■ **What you need to do**:
Please copy, exactly as written, the span from the first line below to the line that contains "Alternatively, we can", including both, and skip the pictures.

Extracted data entries
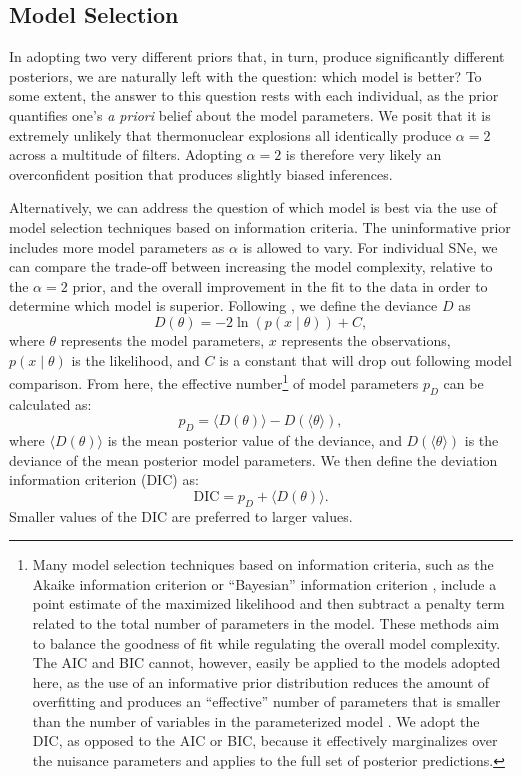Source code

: \documentclass[twocolumn]{./aastex63}
\begin{document}
\subsection{Model Selection}\label{sec:dic}

In adopting two very different priors that, in turn, produce significantly
different posteriors, we are naturally left with the question: which model is
better? To some extent, the answer to this question rests with each
individual, as the prior quantifies one's \textit{a priori} belief about the
model parameters. We posit that it is extremely unlikely that thermonuclear
explosions all identically produce $\alpha = 2$ across a multitude of filters.
Adopting $\alpha = 2$ is therefore very likely an overconfident position that
produces slightly biased inferences.

Alternatively, we can address the question of which model is best via the use
of model selection techniques based on information criteria. The
uninformative prior includes more model parameters as $\alpha$ is allowed to
vary. For individual SNe, we can compare the trade-off between increasing the
model complexity, relative to the $\alpha = 2$ prior, and the overall
improvement in the fit to the data in order to determine which model is
superior. Following \citet{Spiegelhalter02}, we define the deviance $D$ as
%
$$D(\theta) = -2 \ln \left(p(x\mid \theta)\right) + C,$$
%
where $\theta$ represents the model parameters, $x$ represents the
observations, $p(x\mid \theta)$ is the likelihood, and $C$ is a constant that
will drop out following model comparison. From here, the effective
number\footnote{Many model selection techniques based on information criteria,
such as the Akaike information criterion \citep[AIC;][]{Akaike74} or
``Bayesian'' information criterion \citep[BIC;][]{Schwarz78}, include a point
estimate of the maximized likelihood and then subtract a penalty term related
to the total number of parameters in the model. These methods aim to balance
the goodness of fit while regulating the overall model complexity. The AIC and
BIC cannot, however, easily be applied to the models adopted here, as the use
of an informative prior distribution reduces the amount of overfitting and
produces an ``effective'' number of parameters that is smaller than the number
of variables in the parameterized model \citep{Gelman14}. We adopt the DIC, as
opposed to the AIC or BIC, because it effectively marginalizes over the
nuisance parameters and applies to the full set of posterior predictions.} of
model parameters $p_D$ can be calculated as:
%
$$p_D = \langle D(\theta) \rangle - D(\langle \theta \rangle),$$
%
where $\langle D(\theta) \rangle$ is the mean posterior value of the deviance,
and $D(\langle \theta \rangle)$ is the deviance of the mean posterior model
parameters. We then define the deviation information criterion (DIC) as:
%
$$\mathrm{DIC} = p_D + \langle D(\theta) \rangle.$$
% 
Smaller values of  the DIC are  preferred to larger values.
\end{document}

■ **Solution for this task**:
Source code

: \documentclass[twocolumn]{./aastex63}
\begin{document}
\subsection{Model Selection}\label{sec:dic}

In adopting two very different priors that, in turn, produce significantly
different posteriors, we are naturally left with the question: which model is
better? To some extent, the answer to this question rests with each
individual, as the prior quantifies one's \textit{a priori} belief about the
model parameters. We posit that it is extremely unlikely that thermonuclear
explosions all identically produce $\alpha = 2$ across a multitude of filters.
Adopting $\alpha = 2$ is therefore very likely an overconfident position that
produces slightly biased inferences.

Alternatively, we can address the question of which model is best via the use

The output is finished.